From The Catholic Thing
By Robert Royal, PhD
It doesn’t take a deep historical sense – or an overly romantic imagination – to be moved by the great formal events that the Vatican conducts several times a year. They take you to some other place and time. There’s nothing quite like them in the modern world – (though the British monarchy under the great Elizabeth II, occasionally strikes similar, if lesser notes.) My preference is for the large events held outdoors in St. Peter’s Square under the milky blue Roman skies, which make you think of great public liturgies in ancient Jerusalem and Rome.Yesterday’s ordinary consistories, which confirmed twenty new cardinals and canonized two new saints, took place inside St. Peter’s, perhaps because of the August heat. But it was a glorious affair all the same: The rhythms of Latin, the universal language of the global Church, were lovely. (Ironically, now-Cardinal Arthur Roche, prefect of the Dicastery for Divine Worship and merciless TLM hatchet-man, gave a rather substantial opening discourse in his English-inflected Latin.) The music and colorful vestments and rich décor made it clear that God was being honored with all the beauty and skill of which our poor fallen species is capable.
The only snag was the difficulty of getting the Cardinals’ new red birettas to stay on their heads.
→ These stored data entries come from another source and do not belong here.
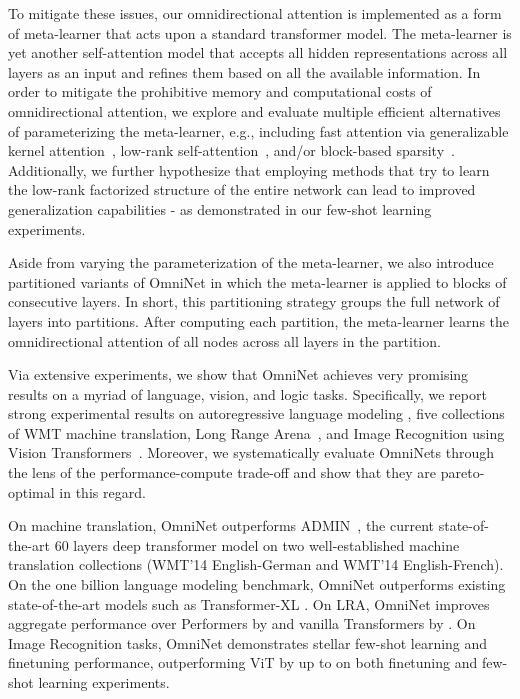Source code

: \documentclass{article}
\begin{document}
To mitigate these issues, our omnidirectional attention is implemented as a form of meta-learner that acts upon a standard transformer model. The meta-learner is yet another self-attention model that accepts all hidden representations across all layers as an input and refines them based on all the available information. In order to mitigate the prohibitive memory and computational costs of omnidirectional attention, we explore and evaluate multiple efficient alternatives of parameterizing the meta-learner, e.g., including fast attention via generalizable kernel attention~\citep{choromanski2020rethinking}, low-rank self-attention~\citep{wang2020linformer}, and/or block-based sparsity~\citep{zaheer2020big}.  Additionally, we further hypothesize that employing methods that try to learn the low-rank factorized structure of the entire network can lead to improved generalization capabilities - as demonstrated in our few-shot learning experiments.

Aside from varying the parameterization of the meta-learner, we also introduce partitioned variants of OmniNet in which the meta-learner is applied to blocks of  consecutive layers. In short, this partitioning strategy groups the full network of  layers into  partitions. After computing each partition, the meta-learner learns the omnidirectional attention of all nodes across all layers in the partition.  

Via extensive experiments, we show that OmniNet achieves very promising results on a myriad of language, vision, and logic tasks. Specifically, we report strong experimental results on autoregressive language modeling \citep{chelba2013one,raffel2019exploring}, five collections of WMT machine translation, Long Range Arena~\citep{tay2020long}, and Image Recognition using Vision Transformers~\citep{dosovitskiy2020image}. Moreover, we systematically evaluate OmniNets through the lens of the performance-compute trade-off and show that they are pareto-optimal in this regard.

On machine translation, OmniNet outperforms ADMIN~\citep{liu2020very}, the current state-of-the-art 60 layers deep transformer model on two well-established machine translation collections (WMT'14 English-German and WMT'14 English-French). On the one billion language modeling benchmark, OmniNet outperforms existing state-of-the-art models such as Transformer-XL \citep{dai2019transformer}. On LRA, OmniNet improves aggregate performance over Performers \citep{choromanski2020rethinking} by  and vanilla Transformers by . On Image Recognition tasks, OmniNet demonstrates stellar few-shot learning and finetuning performance, outperforming ViT \citep{dosovitskiy2020image} by up to  on both finetuning and few-shot learning experiments.
\end{document}
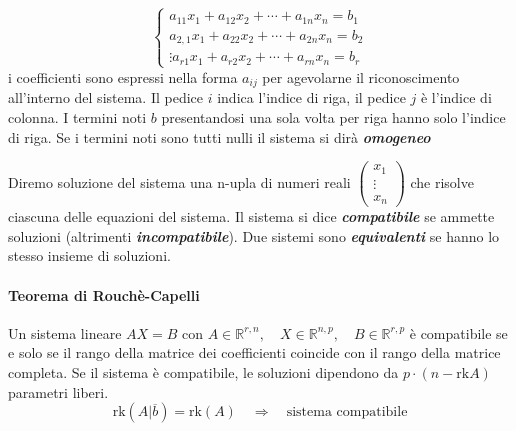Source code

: \documentclass[x11names]{article}
\begin{document}
 $$ {\begin{cases}a_{11}x_{1}+a_{12}x_{2}+\cdots +a_{1n}x_{n}=b_{1}\\a_{2,1}x_{1}+a_{22}x_{2}+\cdots +a_{2n}x_{n}=b_{2}\\\vdots a_{r1}x_{1}+a_{r2}x_{2}+\cdots +a_{rn}x_{n}=b_{r}\end{cases}} $$
 i coefficienti sono espressi nella forma $a_{ij}$ per agevolarne il riconoscimento all'interno del sistema. Il  pedice $i$ indica l'indice di riga, il pedice $j$ è l'indice di colonna. I termini noti $b$ presentandosi una sola volta per riga hanno solo l'indice di riga.
 Se i termini noti sono tutti nulli il sistema si dirà \textbf{\textit{omogeneo}}

 Diremo soluzione del sistema una n-upla di numeri reali $\begin{pmatrix}x_{1}\\ \vdots \\ x_{n}\end{pmatrix}$ che risolve ciascuna delle equazioni del sistema. Il sistema si dice \textbf{\textit{compatibile}} se ammette soluzioni (altrimenti \textbf{\textit{incompatibile}}).  Due sistemi sono \textbf{\textit{equivalenti}} se hanno lo stesso insieme di soluzioni. 
 
\begin{center}

\end{center}

\begin{center}
\colorbox{Bisque1}{\begin{minipage}{5.75in}
\begin{yes}{}


\paragraph{Teorema di Rouchè-Capelli}
Un sistema lineare $AX = B$  con $A \in \mathbb{R}^{r,n}, \quad X \in \mathbb{R}^{n,p}, \quad B \in \mathbb{R}^{r,p}$ è compatibile se e solo se il rango della matrice
dei coefficienti coincide con il rango della matrice completa. Se il sistema è compatibile, le soluzioni dipendono da $p \cdot \left(n-\text{rk}A\right)$ parametri liberi.
\[
	\text{rk}\left(A|\overline{b}\right) = \text{rk}\left(A\right) \quad \Rightarrow \quad \text{sistema compatibile}
\] 
\end{yes}
\end{minipage}}        
\end{center}
\end{document}
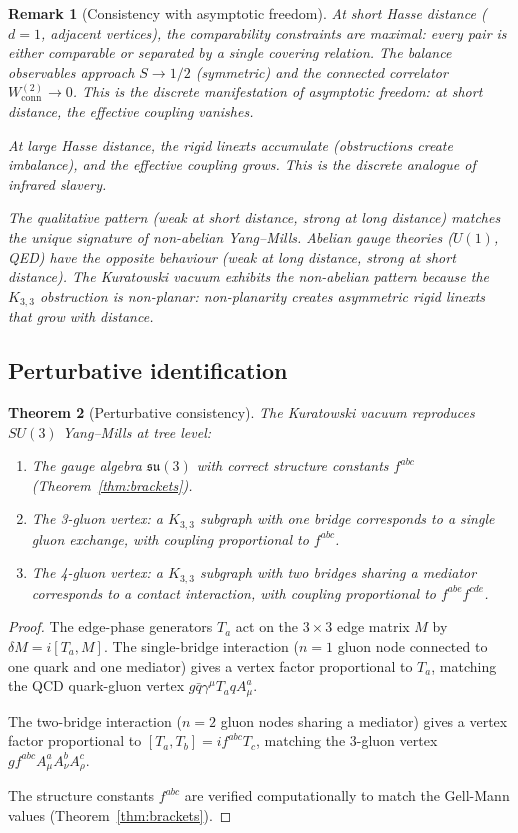 \documentclass[11pt]{article}
\newtheorem{theorem}{Theorem}[section]
\newtheorem{remark}[theorem]{Remark}
\newcommand{\Kthree}{K_{3,3}}
\begin{document}
\begin{remark}[Consistency with asymptotic freedom]
At short Hasse distance ($d = 1$, adjacent vertices), the
comparability constraints are maximal: every pair is either
comparable or separated by a single covering relation.
The balance observables approach $S \to 1/2$ (symmetric) and
the connected correlator $W^{(2)}_{\mathrm{conn}} \to 0$.
This is the discrete manifestation of asymptotic freedom:
at short distance, the effective coupling vanishes.

At large Hasse distance, the rigid linexts accumulate
(obstructions create imbalance), and the effective coupling
grows.  This is the discrete analogue of infrared slavery.

The qualitative pattern (weak at short distance, strong at
long distance) matches the unique signature of non-abelian
Yang--Mills.  Abelian gauge theories ($U(1)$, QED) have the
opposite behaviour (weak at long distance, strong at short
distance).  The Kuratowski vacuum exhibits the non-abelian
pattern because the $\Kthree$ obstruction is non-planar:
non-planarity creates asymmetric rigid linexts that grow
with distance.
\end{remark}

\subsection{Perturbative identification}
\label{sec:perturbative}

\begin{theorem}[Perturbative consistency]
\label{thm:perturbative}
The Kuratowski vacuum reproduces $SU(3)$ Yang--Mills at
tree level:
\begin{enumerate}
\item The gauge algebra $\mathfrak{su}(3)$ with correct
  structure constants $f^{abc}$
  (Theorem~\ref{thm:brackets}).
\item The 3-gluon vertex: a $\Kthree$ subgraph with one
  bridge corresponds to a single gluon exchange, with
  coupling proportional to $f^{abc}$.
\item The 4-gluon vertex: a $\Kthree$ subgraph with two
  bridges sharing a mediator corresponds to a contact
  interaction, with coupling proportional to
  $f^{abe} f^{cde}$.
\end{enumerate}
\end{theorem}

\begin{proof}
The edge-phase generators $T_a$ act on the $3 \times 3$
edge matrix $M$ by $\delta M = i [T_a, M]$.  The
single-bridge interaction ($n = 1$ gluon node connected to
one quark and one mediator) gives a vertex factor
proportional to $T_a$, matching the QCD quark-gluon vertex
$g \bar{q} \gamma^\mu T_a q A_\mu^a$.

The two-bridge interaction ($n = 2$ gluon nodes sharing a
mediator) gives a vertex factor proportional to
$[T_a, T_b] = i f^{abc} T_c$, matching the 3-gluon vertex
$g f^{abc} A_\mu^a A_\nu^b A_\rho^c$.

The structure constants $f^{abc}$ are verified
computationally to match the Gell-Mann values
(Theorem~\ref{thm:brackets}).
\end{proof}
\end{document}
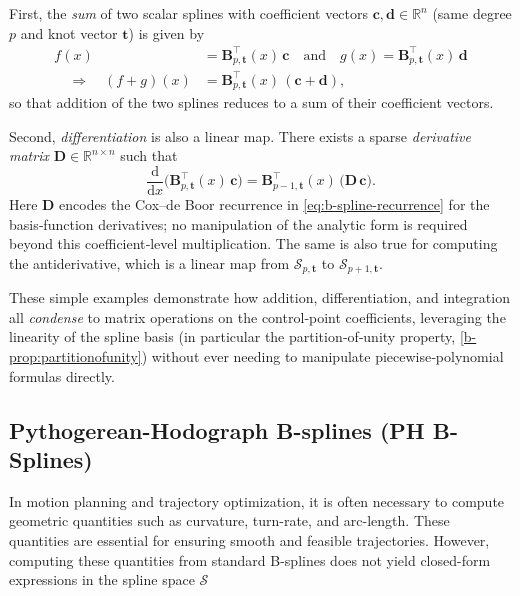 First, the \emph{sum} of two scalar splines with coefficient vectors $\mathbf{c},\mathbf{d}\in\mathbb R^n$ (same degree $p$ and knot vector $\mathbf{t}$) is given by
\begin{equation}
    \begin{aligned}
        f(x) &= \mathbf{B}_{p,\mathbf{t}}^\top(x)\,\mathbf{c}
        \quad\text{and}\quad
        g(x) = \mathbf{B}_{p,\mathbf{t}}^\top(x)\,\mathbf{d} \\
        \quad\Longrightarrow\quad
        (f+g)(x)
        &= \mathbf{B}_{p,\mathbf{t}}^\top(x)\,(\mathbf{c}+\mathbf{d})\!,
    \end{aligned}
\end{equation}
so that addition of the two splines reduces to a sum of their coefficient vectors.  

Second, \emph{differentiation} is also a linear map.  There exists a sparse \emph{derivative matrix} $\mathbf{D}\in\mathbb R^{n\times n}$ such that
\begin{equation}
  \frac{\mathrm{d}}{\mathrm{d}x}\bigl(\mathbf{B}_{p,\mathbf{t}}^\top(x)\,\mathbf{c}\bigr)
  = \mathbf{B}_{p-1,\mathbf{t}}^\top(x)\,\bigl(\mathbf{D}\,\mathbf{c}\bigr).
\end{equation}
Here $\mathbf{D}$ encodes the Cox–de Boor recurrence in \cref{eq:b-spline-recurrence} for the basis‐function derivatives; no manipulation of the analytic form is required beyond this coefficient‐level multiplication. The same is also true for computing the antiderivative, which is a linear map from $\mathcal{S}_{p,\mathbf{t}}$ to $\mathcal{S}_{p+1,\mathbf{t}}$.

These simple examples demonstrate how addition, differentiation, and integration all \emph{condense} to matrix operations on the control‐point coefficients, leveraging the linearity of the spline basis (in particular the partition‐of‐unity property, \cref{b-prop:partitionofunity}) without ever needing to manipulate piecewise‐polynomial formulas directly.


\subsection{Pythogerean-Hodograph B-splines (PH B-Splines)}\label{sec:pythogerean-hodograph}
In motion planning and trajectory optimization, it is often necessary to compute geometric quantities such as curvature, turn-rate, and arc-length. These quantities are essential for ensuring smooth and feasible trajectories. However, computing these quantities from standard B-splines does not yield closed-form expressions in the spline space $\mathcal S$ 


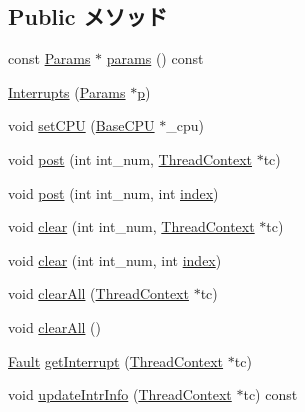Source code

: \subsection*{Public メソッド}
\begin{DoxyCompactItemize}
\item 
const \hyperlink{classMipsISA_1_1Interrupts_a2d2df962f437c169ec932010a88ab884}{Params} $\ast$ \hyperlink{classMipsISA_1_1Interrupts_acd3c3feb78ae7a8f88fe0f110a718dff}{params} () const 
\item 
\hyperlink{classMipsISA_1_1Interrupts_a3d148759405b99148e0c34750966edb1}{Interrupts} (\hyperlink{classMipsISA_1_1Interrupts_a2d2df962f437c169ec932010a88ab884}{Params} $\ast$\hyperlink{namespaceMipsISA_a37d3f683959086eac7bcf24a002a9fb8}{p})
\item 
void \hyperlink{classMipsISA_1_1Interrupts_a2ab8c6aed9969bc58d6aa2427d442cc4}{setCPU} (\hyperlink{classBaseCPU}{BaseCPU} $\ast$\_\-cpu)
\item 
void \hyperlink{classMipsISA_1_1Interrupts_a03cb6c87689ac9000f54a7eacfa2c730}{post} (int int\_\-num, \hyperlink{classThreadContext}{ThreadContext} $\ast$tc)
\item 
void \hyperlink{classMipsISA_1_1Interrupts_a24c6c4fbdc0605bcd015ce06f194e4b4}{post} (int int\_\-num, int \hyperlink{namespaceMipsISA_ae6714ce3c5ef82205cecbd410556edf3}{index})
\item 
void \hyperlink{classMipsISA_1_1Interrupts_a10ed3ba8ce3bd81e1732b0a9a7087a27}{clear} (int int\_\-num, \hyperlink{classThreadContext}{ThreadContext} $\ast$tc)
\item 
void \hyperlink{classMipsISA_1_1Interrupts_af60c3484087379d0330467d77f6cbaae}{clear} (int int\_\-num, int \hyperlink{namespaceMipsISA_ae6714ce3c5ef82205cecbd410556edf3}{index})
\item 
void \hyperlink{classMipsISA_1_1Interrupts_a1ff2f31dc81c8fa68f3d8abb099f3a25}{clearAll} (\hyperlink{classThreadContext}{ThreadContext} $\ast$tc)
\item 
void \hyperlink{classMipsISA_1_1Interrupts_a798729dca95209ecdc609807a653a2bf}{clearAll} ()
\item 
\hyperlink{classRefCountingPtr}{Fault} \hyperlink{classMipsISA_1_1Interrupts_ae603c88d759977611d3bcc6e2deb61ae}{getInterrupt} (\hyperlink{classThreadContext}{ThreadContext} $\ast$tc)
\item 
void \hyperlink{classMipsISA_1_1Interrupts_ad92c743dd73ba955adb1aaa2d9135fb7}{updateIntrInfo} (\hyperlink{classThreadContext}{ThreadContext} $\ast$tc) const 
\item 

\end{DoxyCompactItemize}
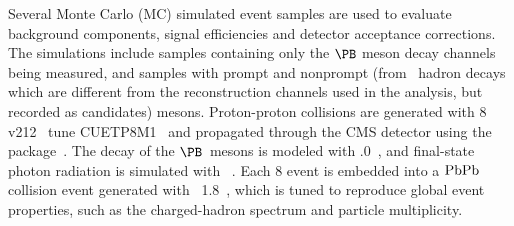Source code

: Several Monte Carlo (MC) simulated event samples are used to evaluate background components, signal efficiencies and detector acceptance corrections. The simulations include samples containing only the $\PB$ meson decay channels being measured, and samples with prompt and nonprompt \PJGy (from \PQb\ hadron decays which are different from the reconstruction channels used in the analysis, but recorded as candidates) mesons. Proton-proton collisions are generated with {\PYTHIA}8 v212~\cite{Sjostrand:2014zea} tune CUETP8M1~\cite{Khachatryan:2015pea} and propagated through the CMS detector using the \GEANTfour package~\cite{Allison:2016lfl}. The decay of the $\PB$~mesons is modeled with .0~\cite{Lange:2001uf}, and final-state photon radiation is simulated with ~\cite{Barberio:1990ms}. Each {\PYTHIA}8 event is embedded into a $\mathrm{PbPb}$ collision event generated with {\HYDJET}~1.8~\cite{Lokhtin:2005px}, which is tuned to reproduce global event properties, such as the charged-hadron \pt spectrum and particle multiplicity.

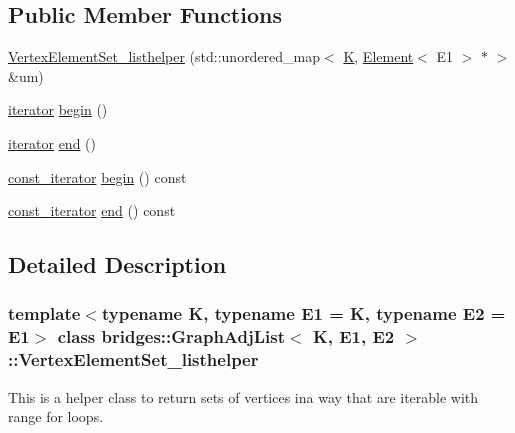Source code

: \subsection*{Public Member Functions}
\begin{DoxyCompactItemize}
\item 
\mbox{\hyperlink{classbridges_1_1_graph_adj_list_1_1_vertex_element_set__listhelper_aad766132f1eb8eef63d8b5aae1131db0}{Vertex\+Element\+Set\+\_\+listhelper}} (std\+::unordered\+\_\+map$<$ \mbox{\hyperlink{namespacebridges_acfb0a4f7877d8f63de3e6862004c50edaa5f3c6a11b03839d46af9fb43c97c188}{K}}, \mbox{\hyperlink{classbridges_1_1_element}{Element}}$<$ E1 $>$ $\ast$ $>$ \&um)
\item 
\mbox{\hyperlink{classbridges_1_1_graph_adj_list_1_1_vertex_element_set__listhelper_1_1iterator}{iterator}} \mbox{\hyperlink{classbridges_1_1_graph_adj_list_1_1_vertex_element_set__listhelper_ad9feeff9bb589dc9d13d1dd562a0e7ea}{begin}} ()
\item 
\mbox{\hyperlink{classbridges_1_1_graph_adj_list_1_1_vertex_element_set__listhelper_1_1iterator}{iterator}} \mbox{\hyperlink{classbridges_1_1_graph_adj_list_1_1_vertex_element_set__listhelper_aea97cdb87e88d3848e6451d1cfc62f2d}{end}} ()
\item 
\mbox{\hyperlink{classbridges_1_1_graph_adj_list_1_1_vertex_element_set__listhelper_1_1const__iterator}{const\+\_\+iterator}} \mbox{\hyperlink{classbridges_1_1_graph_adj_list_1_1_vertex_element_set__listhelper_a9021945bdb83e3735fbc9b9a42f39a39}{begin}} () const
\item 
\mbox{\hyperlink{classbridges_1_1_graph_adj_list_1_1_vertex_element_set__listhelper_1_1const__iterator}{const\+\_\+iterator}} \mbox{\hyperlink{classbridges_1_1_graph_adj_list_1_1_vertex_element_set__listhelper_a7aff73080f67bec16219fd17d7f8bfd7}{end}} () const
\end{DoxyCompactItemize}


\subsection{Detailed Description}
\subsubsection*{template$<$typename K, typename E1 = K, typename E2 = E1$>$\newline
class bridges\+::\+Graph\+Adj\+List$<$ K, E1, E2 $>$\+::\+Vertex\+Element\+Set\+\_\+listhelper}

This is a helper class to return sets of vertices ina way that are iterable with range for loops. 

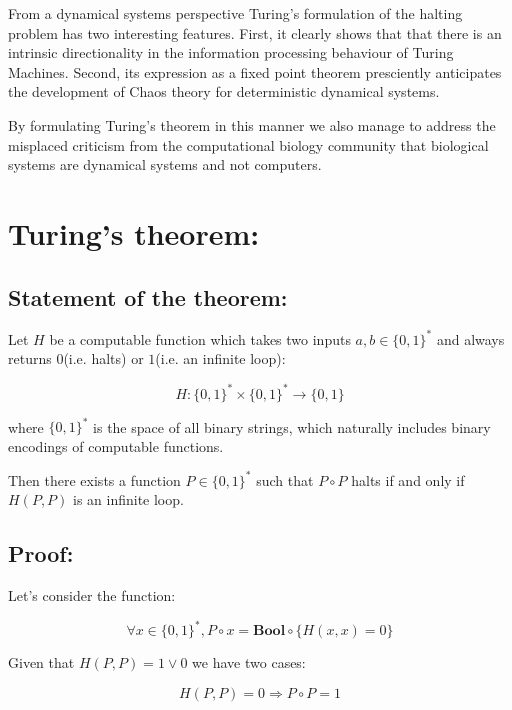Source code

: \documentclass{article}
\begin{document}
From a dynamical systems perspective Turing's formulation of the halting problem has two interesting features.
First, it clearly shows that that there is an intrinsic directionality in the information processing behaviour of Turing Machines. Second, its expression as a fixed point theorem presciently anticipates the development of Chaos theory for deterministic dynamical systems.

By formulating Turing's theorem in this manner we also manage to address the misplaced criticism from the computational biology community that biological systems are dynamical systems and not computers.

\newpage


\section{Turing's theorem:}

\subsection{Statement of the theorem:}

Let $H$ be a computable function which takes two inputs $a,b \in \{0,1\}^*$ and always
returns $0$(i.e. halts) or $1$(i.e. an infinite loop):

\begin{equation}
H: \{0,1\}^* \times \{0,1\}^* \rightarrow \{0,1\}
\end{equation}

where $\{0,1\}^*$ is the space of all binary strings, which naturally includes binary encodings
of computable functions.

Then there exists a function $P \in \{0,1\}^*$ such that $P \circ P$ halts if and only if
$H(P,P)$ is an infinite loop.

\subsection{Proof:}

Let's consider the function:

\begin{equation}
\forall x \in \{0,1\}^*, P \circ x = \textbf{Bool} \circ \{H(x,x) = 0\}
\end{equation}

Given that $H(P,P) = 1 \lor 0$ we have two cases:

\begin{equation}
H(P,P) = 0 \Rightarrow P \circ P = 1
\end{equation}
\end{document}
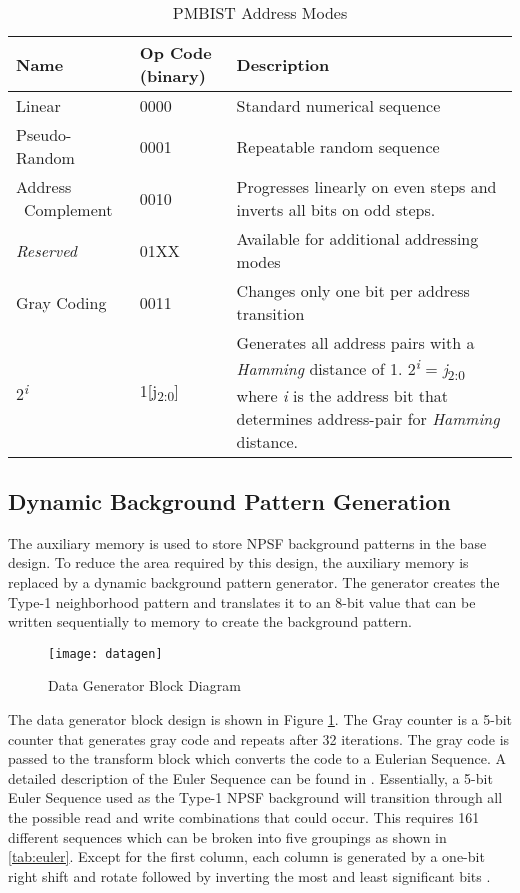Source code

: \begin{table}[H]
  \caption{PMBIST Address Modes}
  \centering
 \begin{tabular}{|p{1in}|p{0.75in}|p{3in}|}
  \hline
  Name & Op Code (binary) & Description \\ [0.5ex]
  \hline\hline
  Linear              & 0000 & Standard numerical sequence  \\ 
  \hline
  Pseudo-Random       & 0001 & Repeatable random sequence \\ 
  \hline
  Address \ Complement  & 0010 & Progresses linearly on even steps and inverts all bits on odd steps.\\ 
  \hline
  \textit{Reserved}            & 01XX & Available for additional addressing modes \\ 
  \hline
  Gray Coding         & 0011 & Changes only one bit per address transition \\ 
  \hline
  2\textsuperscript{\textit{i}}& 1[j\textsubscript{2:0}] & Generates all address pairs with a \textit{Hamming} distance of 1.  2\textsuperscript{\textit{i}} = \textit{j}\textsubscript{2:0} where \textit{i} is the address bit that determines address-pair for \textit{Hamming} distance. \\ 
  \hline
 \end{tabular}
\label{tab:addrmode}
\end{table}

\subsection{Dynamic Background Pattern Generation}
\label{sec:dg}
The auxiliary memory is used to store NPSF background patterns in the base design.  To reduce the area required by this design, the auxiliary memory is replaced by a dynamic background pattern generator.  The generator creates the Type-1 neighborhood pattern and translates it to an 8-bit value that can be written sequentially to memory to create the background pattern.

\begin{figure}[H]
  \centering
  \texttt{[image: datagen]}
  \caption{Data Generator Block Diagram}
  \label{fig:datagen}
\end{figure}
The data generator block design is shown in Figure \ref{fig:datagen}.  The Gray counter is a 5-bit counter that generates gray code and repeats after 32 iterations.  The gray code is passed to the transform block which converts the code to a Eulerian Sequence.  A detailed description of the Euler Sequence can be found in \cite{1675556}.  Essentially, a 5-bit Euler Sequence used as the Type-1 NPSF background will transition through all the possible read and write combinations that could occur.  This requires 161 different sequences which can be broken into five groupings as shown in \ref{tab:euler}.  Except for the first column, each column is generated by a one-bit right shift and rotate followed by inverting the most and least significant bits \cite{00957583}.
Almost all seemed too small, a problem I remember also seeing at the consistory in 2001 when the American Jesuit Avery Dulles had the same “wardrobe malfunction.” This year it seemed a near-universal problem. Don’t the tailors know clerics have big heads? Still, it was inspiring to see those princes of the Church, from all over the world, decked out in clerical finery. (But . . . was that dismissed Cardinal Becciu lurking among them?)
This crop of Cardinals, however, was far different than their counterparts in the past. To begin with, it was not top-heavy with Italians. Three Italians and one Colombian – all past eighty and ineligible to vote for the pope in the next conclave – were honored with red hats, basically out of recognition for services rendered to the Church. And a former bishop of Ghent (also over 80) chose to decline because of remorse over his failures to handle sexual abuse in his diocese. But the remaining sixteen were selected from a much larger geographical pool than in the past.
Latin America has three new cardinals (two from Brazil and a first-ever Cardinal from Paraguay). And there’s one each from Spain, France, Italy, the UK, and the United States. By far, though, the new Cardinals were chosen from less traditional places, Pope Francis’ beloved “peripheries”: Korea, India (two, one a lower-caste “untouchable”), East Timor, Singapore, Mongolia (n.b., an Italian missionary), Nigeria, and Ghana. And even in more familiar countries, the distribution is odd: Marseilles not Paris; Como not Milan; San Diego not Los Angeles.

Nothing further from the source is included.